* [Supplied data]:
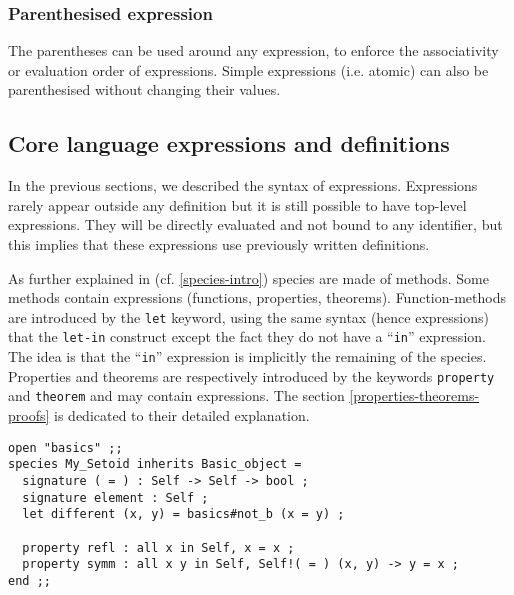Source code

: \subsubsection{Parenthesised expression}
The parentheses can be used around any expression, to enforce the
associativity or evaluation order of expressions. Simple expressions
(i.e. atomic) can also be parenthesised without changing their
values.



\subsection{Core language expressions and definitions}
In the previous sections, we described the syntax of
expressions. Expressions rarely appear outside any
definition but it is still possible to have top-level
expressions. They  will be directly evaluated and not bound to any
identifier, but this implies that these expressions use previously
written definitions.

\medskip
As further explained  in (cf. \ref{species-intro}) species are made
of methods. Some methods contain expressions (functions, properties,
theorems). Function-methods are introduced by the {\tt let} keyword,
using the same syntax (hence expressions) that the {\tt let-in}
construct except the fact they do not have a ``{\tt in}'' expression.
The idea is that the ``{\tt in}'' expression is implicitly the
remaining of the species. Properties and theorems are respectively
introduced by the keywords {\tt property} and {\tt theorem} and may
 contain expressions. The  section
\ref{properties-theorems-proofs}  is dedicated to their detailed explanation.
{\scriptsize
\begin{lstlisting}
open "basics" ;;
species My_Setoid inherits Basic_object =
  signature ( = ) : Self -> Self -> bool ;
  signature element : Self ;
  let different (x, y) = basics#not_b (x = y) ;

  property refl : all x in Self, x = x ;
  property symm : all x y in Self, Self!( = ) (x, y) -> y = x ;
end ;;
\end{lstlisting}
}


\medskip

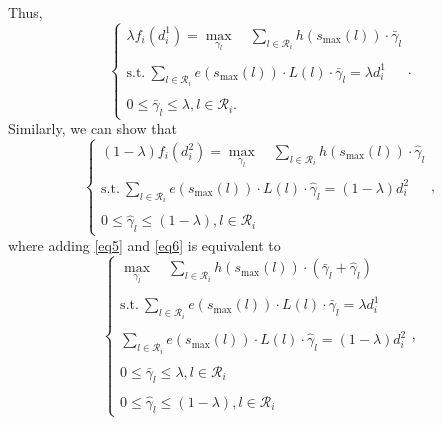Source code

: \documentclass[journal]{IEEEtran}
\begin{document}
Thus,
\begin{equation}
\label{eq5}
\left\{\begin{array}{l}
\lambda f_i(d_i^1) = \underset{\gamma_l}{\max} \quad \sum\limits_{l \in \mathcal{R}_i} h\left(s_{\textrm{max}}(l)\right) \cdot  \bar{\gamma}_l\\
\\
{\text{s.t.}} ~
\sum\limits_{l \in \mathcal{R}_i} e(s_{\textrm{max}}(l)) \cdot L(l) \cdot \bar{\gamma}_l = \lambda d_i^1\\
\\
0 \leq \bar{\gamma}_l \leq \lambda, l \in \mathcal{R}_i.\end{array}\right. .
\end{equation}
Similarly, we can show that  
\begin{equation}
\label{eq6}
\left\{\begin{array}{l}
(1-\lambda) f_i(d_i^2) = \underset{\gamma_l}{\max} \quad \sum\limits_{l \in \mathcal{R}_i} h\left(s_{\textrm{max}}(l)\right) \cdot  \hat{\gamma}_l\\
\\
{\text{s.t.}} ~
\sum\limits_{l \in \mathcal{R}_i} e(s_{\textrm{max}}(l)) \cdot L(l) \cdot \hat{\gamma}_l = (1-\lambda) d_i^2\\
\\
0 \leq \hat{\gamma}_l \leq (1-\lambda), l \in \mathcal{R}_i\end{array}\right. ,
\end{equation}
where adding \eqref{eq5} and \eqref{eq6} is equivalent to
\begin{equation}
\left\{\begin{array}{l}
\underset{\gamma_l}{\max} \quad \sum\limits_{l \in \mathcal{R}_i} h\left(s_{\textrm{max}}(l)\right) \cdot  (\bar{\gamma}_l+\hat{\gamma}_l)\\
\\
{\text{s.t.}} ~
\sum\limits_{l \in \mathcal{R}_i} e(s_{\textrm{max}}(l)) \cdot L(l) \cdot \bar{\gamma}_l = \lambda d_i^1\\
\\
\sum\limits_{l \in \mathcal{R}_i} e(s_{\textrm{max}}(l)) \cdot L(l) \cdot \hat{\gamma}_l = (1-\lambda) d_i^2\\
\\
0 \leq \bar{\gamma}_l \leq \lambda, l \in \mathcal{R}_i\\
\\
0 \leq \hat{\gamma}_l \leq (1-\lambda), l \in \mathcal{R}_i\end{array}\right. ,
\end{equation}
\end{document}
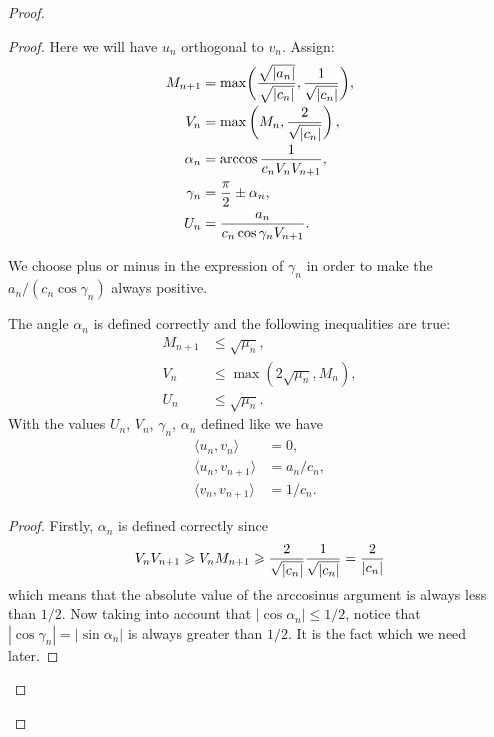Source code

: \begin{proof}
\begin{proof}
          Here we will have $u_n$ orthogonal to $v_n$.
          Assign:
          \begin{align*}
            M_{n+1} &= \max\biggl(\smash[b]{\frac{\sqrt{|a_n|}}{\sqrt{|c_n|}}}, \frac{1}{\sqrt{\smash[b]{|c_n|}}}\biggr),\\
            V_n &= \max\left(M_n, \frac{2}{\sqrt{\smash[b]{|c_n|}}}\right),\\
            \alpha_n &= \arccos{\frac{1}{c_n V_n V_{n+1}}},\\
            \gamma_n &= \frac{\pi}{2} \pm \alpha_n,\\
            U_n &= \frac{a_n}{c_n \cos{\gamma_n} V_{n+1}}.
          \end{align*}
          \begin{remark*}
            We choose plus or minus in the expression of $\gamma_n$ in order to make the $a_n/(c_n \cos{\gamma_n})$ always positive.
          \end{remark*}
          \begin{prop}
            The angle $\alpha_n$ is defined correctly and the following inequalities are true:
            \begin{align*}
                M_{n+1} &\leq \sqrt{\mu_n},\\
                V_n &\leq \max(2\sqrt{\mu_n}, M_n),\\
                U_n &\leq \sqrt{\mu_n}.
            \end{align*}
            With the values $U_n$, $V_n$, $\gamma_n$, $\alpha_n$ defined like we have
            \begin{align*}
              \langle u_n, v_n \rangle &= 0,\\
              \langle u_n, v_{n+1} \rangle &= a_n/c_n,\\
              \langle v_n, v_{n+1} \rangle &= 1/c_n.
            \end{align*}
          \end{prop}
          \begin{proof}
            Firstly, $\alpha_n$ is defined correctly since
            \[
              V_n V_{n+1} \geq V_n M_{n+1} \geq \frac{2}{\sqrt{\smash[b]{|c_n|}}} \frac{1}{\sqrt{\smash[b]{|c_n|}}} = \frac{2}{|c_n|}
            \]
            which means that the absolute value of the arccosinus argument is always less than $1/2$.
            Now taking into account that $|\cos{\alpha_n}| \leq 1/2$, notice that $|\cos{\gamma_n}| = |\sin{\alpha_n}|$ is always greater than $1/2$.
            It is the fact which we need later.
            

\end{proof}
\end{proof}
\end{proof}
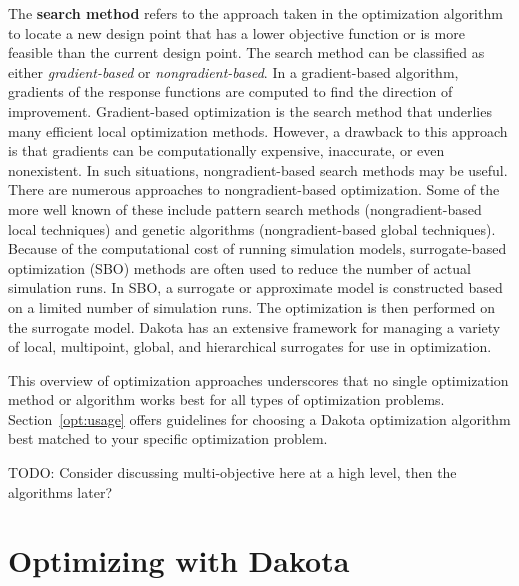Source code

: The {\bf search method} refers to the approach taken in the
optimization algorithm to locate a new design point that has a lower
objective function or is more feasible than the current design point.
The search method can be classified as either \emph{gradient-based} or
\emph{nongradient-based}. In a gradient-based algorithm, gradients of
the response functions are computed to find the direction of
improvement.  Gradient-based optimization is the search method that
underlies many efficient local optimization methods. However, a
drawback to this approach is that gradients can be computationally
expensive, inaccurate, or even nonexistent. In such situations,
nongradient-based search methods may be useful. There are numerous
approaches to nongradient-based optimization. Some of the more well
known of these include pattern search methods (nongradient-based local
techniques) and genetic algorithms (nongradient-based global
techniques).  Because of the computational cost of running simulation
models, surrogate-based optimization (SBO) methods are often used to
reduce the number of actual simulation runs. In SBO, a surrogate or
approximate model is constructed based on a limited number of
simulation runs.  The optimization is then performed on the surrogate
model.  Dakota has an extensive framework for managing a variety of
local, multipoint, global, and hierarchical surrogates for use in
optimization.

This overview of optimization approaches underscores that no single
optimization method or algorithm works best for all types of
optimization problems. Section~\ref{opt:usage} offers guidelines for
choosing a Dakota optimization algorithm best matched to your specific
optimization problem.

TODO: Consider discussing multi-objective here at a high level, then
the algorithms later?

\section{Optimizing with Dakota}\label{opt:dakota}


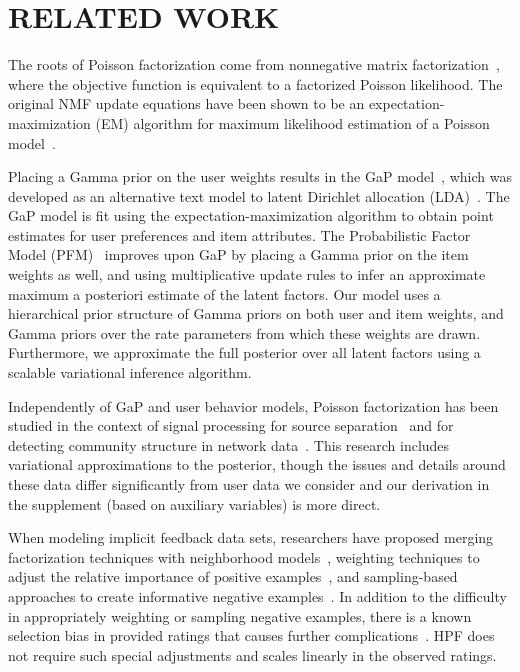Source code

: \section{RELATED WORK}
\label{sec:related}
The roots of Poisson factorization come from nonnegative matrix
factorization~\cite{Lee:1999}, where the objective function is
equivalent to a factorized Poisson likelihood.  The original NMF
update equations have been shown to be an expectation-maximization
(EM) algorithm for maximum likelihood estimation of a Poisson
model~\cite{Cemgil:2009}.

Placing a Gamma prior on the user weights results in the GaP
model~\cite{Canny:2004}, which was developed as an alternative text
model to latent Dirichlet allocation
(LDA)~\cite{Blei:2003b,Inouye:2014}. The GaP model is fit using the
expectation-maximization algorithm to obtain point estimates for user
preferences and item attributes. The Probabilistic Factor Model
(PFM)~\cite{Ma:2011} improves upon GaP by placing a Gamma prior on the
item weights as well, and using multiplicative update rules to infer
an approximate maximum a posteriori estimate of the latent factors.
Our model uses a hierarchical prior
structure of Gamma priors on both user and item weights, and Gamma
priors over the rate parameters from which these weights are
drawn. Furthermore, we approximate the full posterior over all
latent factors using a scalable variational inference algorithm.

Independently of GaP and user behavior models, Poisson factorization
has been studied in the context of signal processing for source
separation~\cite{Cemgil:2009,Hoffman:2012} and for
detecting community structure in network
data~\cite{Ball:2011,Gopalan:2013}. This research includes variational
approximations to the posterior, though the issues and details around
these data differ significantly from user data we consider and our
derivation in the supplement (based on auxiliary variables) is more direct.

When modeling implicit feedback data sets, researchers have proposed
merging factorization techniques with neighborhood
models~\cite{Koren:2008}, weighting techniques to adjust the relative
importance of positive examples~\cite{Hu:2008p9402}, and
sampling-based approaches to create informative negative
examples~\cite{Gantner:2012p9364,Dror:2012a,Paquet:2013p9197}.  In
addition to the difficulty in appropriately weighting or sampling
negative examples, there is a known selection bias in provided ratings
that causes further complications~\cite{Marlin:2012}.  HPF
does not require such special adjustments and scales linearly in the
observed ratings.

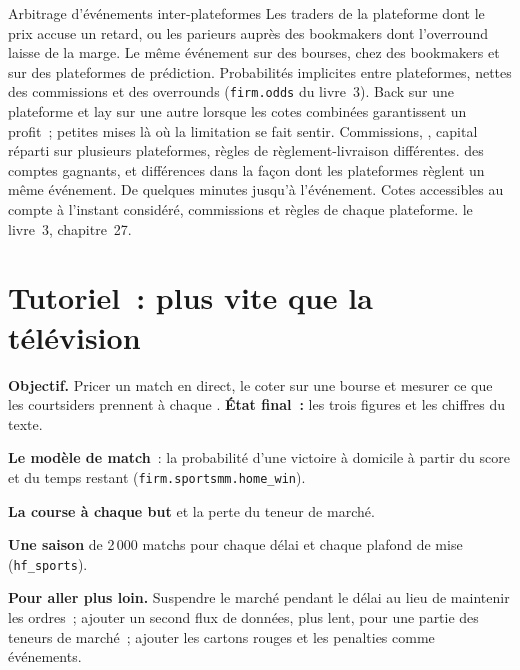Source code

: \begin{strategyfile}{Arbitrage d'événements inter-plateformes}\label{strat:hf:prediction-and-sports-market-making:cross}
 Les traders de la plateforme dont le prix accuse un retard, ou les parieurs auprès des bookmakers dont l'overround laisse de la marge.
 Le même événement sur des bourses, chez des bookmakers et sur des plateformes de prédiction.
 Probabilités implicites entre plateformes, nettes des commissions et des overrounds (\texttt{firm.odds} du livre~3).
 Back sur une plateforme et lay sur une autre lorsque les cotes combinées garantissent un profit~; petites mises là où la limitation se fait sentir.
 Commissions, , capital réparti sur plusieurs plateformes, règles de règlement-livraison différentes.
  des comptes gagnants, et différences dans la façon dont les plateformes règlent un même événement.
 De quelques minutes jusqu'à l'événement.
 Cotes accessibles au compte à l'instant considéré, commissions et règles de chaque plateforme.
 le livre~3, chapitre~27.
\end{strategyfile}

\section{Tutoriel~: plus vite que la télévision}\label{tut:hf:prediction-and-sports-market-making:tut}

\begin{tutorial}
\textbf{Objectif.} Pricer un match en direct, le coter sur une bourse et mesurer ce que les courtsiders prennent à chaque . \textbf{État final~:} les trois
figures et les chiffres du texte.
\begin{tutsteps}
\item \textbf{Le modèle de match}~: la probabilité d'une victoire à domicile à partir du score et du temps restant (\texttt{firm.sportsmm.home\_win}).
\item \textbf{La course à chaque but} et la perte du teneur de marché.
\label{lst:hf:prediction-and-sports-market-making:trade}
\item \textbf{Une saison} de 2\,000 matchs pour chaque délai et chaque plafond de mise (\texttt{hf\_sports}).
\end{tutsteps}
\textbf{Pour aller plus loin.} Suspendre le marché pendant le délai au lieu de maintenir les ordres~; ajouter un second flux de données, plus lent, pour une partie des
teneurs de marché~; ajouter les cartons rouges et les penalties comme événements.
\end{tutorial}

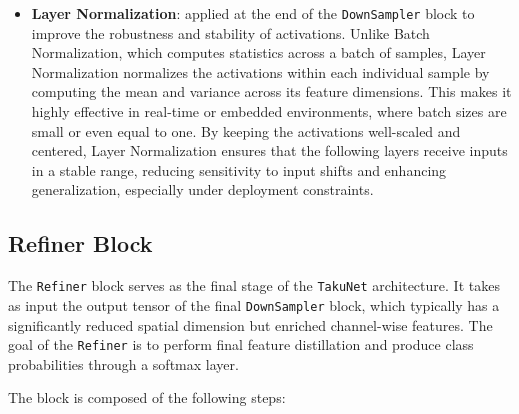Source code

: \begin{itemize}
    \item \textbf{Layer Normalization}: applied at the end of the \texttt{DownSampler} block to improve the robustness and stability of activations. Unlike Batch Normalization, which computes statistics across a batch of samples, Layer Normalization normalizes the activations within each individual sample by computing the mean and variance across its feature dimensions. This makes it highly effective in real-time or embedded environments, where batch sizes are small or even equal to one. By keeping the activations well-scaled and centered, Layer Normalization ensures that the following layers receive inputs in a stable range, reducing sensitivity to input shifts and enhancing generalization, especially under deployment constraints.
    
\end{itemize}

\subsection{Refiner Block}

The \texttt{Refiner} block serves as the final stage of the \texttt{TakuNet} architecture. It takes as input the output tensor of the final \texttt{DownSampler} block, which typically has a significantly reduced spatial dimension but enriched channel-wise features. The goal of the \texttt{Refiner} is to perform final feature distillation and produce class probabilities through a softmax layer.

The block is composed of the following steps:

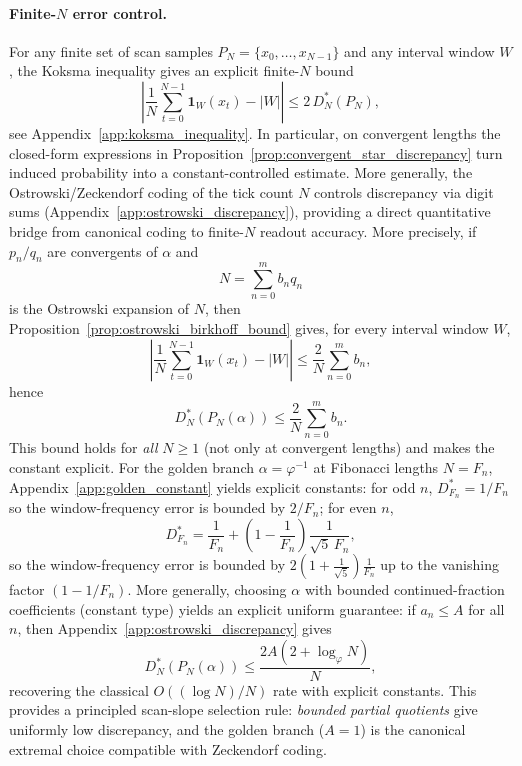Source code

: \paragraph{Finite-$N$ error control.}
For any finite set of scan samples $P_N=\{x_0,\ldots,x_{N-1}\}$ and any interval window $W$, the Koksma inequality gives an explicit finite-$N$ bound
\begin{equation}
\left|\frac{1}{N}\sum_{t=0}^{N-1}\mathbf{1}_W(x_t)-|W|\right|\le 2\,D_N^\ast(P_N),
\end{equation}
see Appendix~\ref{app:koksma_inequality}. In particular, on convergent lengths the closed-form expressions in Proposition~\ref{prop:convergent_star_discrepancy} turn induced probability into a constant-controlled estimate.
More generally, the Ostrowski/Zeckendorf coding of the tick count $N$ controls discrepancy via digit sums (Appendix~\ref{app:ostrowski_discrepancy}), providing a direct quantitative bridge from canonical coding to finite-$N$ readout accuracy.
More precisely, if $p_n/q_n$ are convergents of $\alpha$ and
\begin{equation}
N=\sum_{n=0}^{m} b_n q_n
\end{equation}
is the Ostrowski expansion of $N$, then Proposition~\ref{prop:ostrowski_birkhoff_bound} gives, for every interval window $W$,
\begin{equation}
\left|\frac{1}{N}\sum_{t=0}^{N-1}\mathbf{1}_W(x_t)-|W|\right|
\le \frac{2}{N}\sum_{n=0}^{m} b_n,
\end{equation}
hence
\begin{equation}
D_N^\ast\!\left(P_N(\alpha)\right)\le \frac{2}{N}\sum_{n=0}^{m} b_n.
\label{eq:ostrowski_discrepancy_main}
\end{equation}
This bound holds for \emph{all} $N\ge 1$ (not only at convergent lengths) and makes the constant explicit.
For the golden branch $\alpha=\varphi^{-1}$ at Fibonacci lengths $N=F_n$, Appendix~\ref{app:golden_constant} yields explicit constants: for odd $n$, $D_{F_n}^\ast=1/F_n$ so the window-frequency error is bounded by $2/F_n$; for even $n$,
\begin{equation}
D_{F_n}^\ast=\frac{1}{F_n}+\left(1-\frac{1}{F_n}\right)\frac{1}{\sqrt{5}\,F_n},
\end{equation}
so the window-frequency error is bounded by $2\left(1+\frac{1}{\sqrt{5}}\right)\frac{1}{F_n}$ up to the vanishing factor $(1-1/F_n)$.
More generally, choosing $\alpha$ with bounded continued-fraction coefficients (constant type) yields an explicit uniform guarantee:
if $a_n\le A$ for all $n$, then Appendix~\ref{app:ostrowski_discrepancy} gives
\begin{equation}
D_N^\ast\!\left(P_N(\alpha)\right)\le \frac{2A(2+\log_\varphi N)}{N},
\label{eq:bounded_type_discrepancy_main}
\end{equation}
recovering the classical $O((\log N)/N)$ rate with explicit constants. This provides a principled scan-slope selection rule: \emph{bounded partial quotients} give uniformly low discrepancy, and the golden branch ($A=1$) is the canonical extremal choice compatible with Zeckendorf coding.

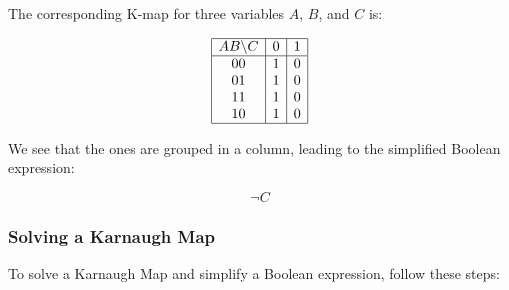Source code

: The corresponding K-map for three variables \( A \), \( B \), and \( C \) is:

\[
	\begin{array}{|c|c|c|c|}
		\hline
		AB \backslash C & 0 & 1 \\
		\hline
		00              & 1 & 0 \\
		01              & 1 & 0 \\
		11              & 1 & 0 \\
		10              & 1 & 0 \\
		\hline
	\end{array}
\]

We see that the ones are grouped in a column, leading to the simplified Boolean expression:

\[
	\neg C
\]

\subsubsection{Solving a Karnaugh Map}

To solve a Karnaugh Map and simplify a Boolean expression, follow these steps:

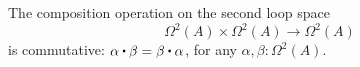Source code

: \documentclass[hott-all.tex]{subfiles}
\begin{document}
%
%
%

\begin{thm}\label{thm:EckmannHilton}
  The composition operation on the second loop space
  \begin{equation*}
    \Omega^2(A)\times \Omega^2(A)\to \Omega^2(A)
  \end{equation*}
  is commutative: $\alpha\ct\beta = \beta\ct\alpha$, for any $\alpha, \beta:\Omega^2(A)$.
\end{thm}
\end{document}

* [Problem]: Copy each line above containing the string "événements".

* [Task output]:
: \begin{strategyfile}{Arbitrage d'événements inter-plateformes}\label{strat:hf:prediction-and-sports-market-making:cross}
teneurs de marché~; ajouter les cartons rouges et les penalties comme événements.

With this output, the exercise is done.